Stored data entries
== Segment start ==
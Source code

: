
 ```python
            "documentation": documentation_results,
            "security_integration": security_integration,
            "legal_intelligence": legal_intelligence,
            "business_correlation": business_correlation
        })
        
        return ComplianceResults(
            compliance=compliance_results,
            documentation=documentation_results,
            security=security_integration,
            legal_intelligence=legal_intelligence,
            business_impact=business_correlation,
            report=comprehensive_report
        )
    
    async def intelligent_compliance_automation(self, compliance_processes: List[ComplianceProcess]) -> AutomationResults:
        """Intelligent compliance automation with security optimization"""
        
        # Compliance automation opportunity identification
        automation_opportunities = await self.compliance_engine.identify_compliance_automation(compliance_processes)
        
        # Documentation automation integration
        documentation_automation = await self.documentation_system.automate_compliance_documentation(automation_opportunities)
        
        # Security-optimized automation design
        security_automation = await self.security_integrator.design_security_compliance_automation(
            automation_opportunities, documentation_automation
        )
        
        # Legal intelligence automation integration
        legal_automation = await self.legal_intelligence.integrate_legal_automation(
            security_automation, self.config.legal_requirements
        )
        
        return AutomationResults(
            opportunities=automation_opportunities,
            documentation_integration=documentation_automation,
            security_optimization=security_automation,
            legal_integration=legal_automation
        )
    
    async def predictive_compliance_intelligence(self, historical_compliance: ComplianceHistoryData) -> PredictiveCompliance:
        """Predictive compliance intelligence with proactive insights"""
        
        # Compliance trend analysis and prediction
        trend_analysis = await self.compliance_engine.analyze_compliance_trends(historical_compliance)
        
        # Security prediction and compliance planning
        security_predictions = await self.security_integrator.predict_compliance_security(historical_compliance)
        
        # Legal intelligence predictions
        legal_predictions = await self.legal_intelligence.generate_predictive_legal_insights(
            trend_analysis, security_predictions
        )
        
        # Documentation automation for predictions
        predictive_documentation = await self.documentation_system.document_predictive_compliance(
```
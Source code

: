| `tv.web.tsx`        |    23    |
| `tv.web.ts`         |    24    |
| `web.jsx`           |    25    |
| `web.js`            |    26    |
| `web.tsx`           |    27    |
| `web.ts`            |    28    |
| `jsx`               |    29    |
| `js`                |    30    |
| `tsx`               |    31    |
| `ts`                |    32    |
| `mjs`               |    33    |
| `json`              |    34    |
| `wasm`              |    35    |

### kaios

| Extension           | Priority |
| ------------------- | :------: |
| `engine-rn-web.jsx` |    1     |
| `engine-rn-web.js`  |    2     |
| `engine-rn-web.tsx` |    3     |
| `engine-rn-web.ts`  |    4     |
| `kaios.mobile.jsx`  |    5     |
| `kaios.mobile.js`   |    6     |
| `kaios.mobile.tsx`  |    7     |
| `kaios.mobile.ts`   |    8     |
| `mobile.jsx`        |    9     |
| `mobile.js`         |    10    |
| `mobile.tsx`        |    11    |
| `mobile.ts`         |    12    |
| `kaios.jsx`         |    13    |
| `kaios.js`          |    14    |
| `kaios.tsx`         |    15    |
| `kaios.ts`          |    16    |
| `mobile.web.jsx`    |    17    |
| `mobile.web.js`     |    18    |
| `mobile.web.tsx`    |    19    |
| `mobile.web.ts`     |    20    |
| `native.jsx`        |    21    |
== Segment end ==
Output the records above exactly as written.

Source code

:
 ```python
            "documentation": documentation_results,
            "security_integration": security_integration,
            "legal_intelligence": legal_intelligence,
            "business_correlation": business_correlation
        })
        
        return ComplianceResults(
            compliance=compliance_results,
            documentation=documentation_results,
            security=security_integration,
            legal_intelligence=legal_intelligence,
            business_impact=business_correlation,
            report=comprehensive_report
        )
    
    async def intelligent_compliance_automation(self, compliance_processes: List[ComplianceProcess]) -> AutomationResults:
        """Intelligent compliance automation with security optimization"""
        
        # Compliance automation opportunity identification
        automation_opportunities = await self.compliance_engine.identify_compliance_automation(compliance_processes)
        
        # Documentation automation integration
        documentation_automation = await self.documentation_system.automate_compliance_documentation(automation_opportunities)
        
        # Security-optimized automation design
        security_automation = await self.security_integrator.design_security_compliance_automation(
            automation_opportunities, documentation_automation
        )
        
        # Legal intelligence automation integration
        legal_automation = await self.legal_intelligence.integrate_legal_automation(
            security_automation, self.config.legal_requirements
        )
        
        return AutomationResults(
            opportunities=automation_opportunities,
            documentation_integration=documentation_automation,
            security_optimization=security_automation,
            legal_integration=legal_automation
        )
    
    async def predictive_compliance_intelligence(self, historical_compliance: ComplianceHistoryData) -> PredictiveCompliance:
        """Predictive compliance intelligence with proactive insights"""
        
        # Compliance trend analysis and prediction
        trend_analysis = await self.compliance_engine.analyze_compliance_trends(historical_compliance)
        
        # Security prediction and compliance planning
        security_predictions = await self.security_integrator.predict_compliance_security(historical_compliance)
        
        # Legal intelligence predictions
        legal_predictions = await self.legal_intelligence.generate_predictive_legal_insights(
            trend_analysis, security_predictions
        )
        
        # Documentation automation for predictions
        predictive_documentation = await self.documentation_system.document_predictive_compliance(
```
Source code

:| `tv.web.tsx`        |    23    |
| `tv.web.ts`         |    24    |
| `web.jsx`           |    25    |
| `web.js`            |    26    |
| `web.tsx`           |    27    |
| `web.ts`            |    28    |
| `jsx`               |    29    |
| `js`                |    30    |
| `tsx`               |    31    |
| `ts`                |    32    |
| `mjs`               |    33    |
| `json`              |    34    |
| `wasm`              |    35    |

### kaios

| Extension           | Priority |
| ------------------- | :------: |
| `engine-rn-web.jsx` |    1     |
| `engine-rn-web.js`  |    2     |
| `engine-rn-web.tsx` |    3     |
| `engine-rn-web.ts`  |    4     |
| `kaios.mobile.jsx`  |    5     |
| `kaios.mobile.js`   |    6     |
| `kaios.mobile.tsx`  |    7     |
| `kaios.mobile.ts`   |    8     |
| `mobile.jsx`        |    9     |
| `mobile.js`         |    10    |
| `mobile.tsx`        |    11    |
| `mobile.ts`         |    12    |
| `kaios.jsx`         |    13    |
| `kaios.js`          |    14    |
| `kaios.tsx`         |    15    |
| `kaios.ts`          |    16    |
| `mobile.web.jsx`    |    17    |
| `mobile.web.js`     |    18    |
| `mobile.web.tsx`    |    19    |
| `mobile.web.ts`     |    20    |
| `native.jsx`        |    21    |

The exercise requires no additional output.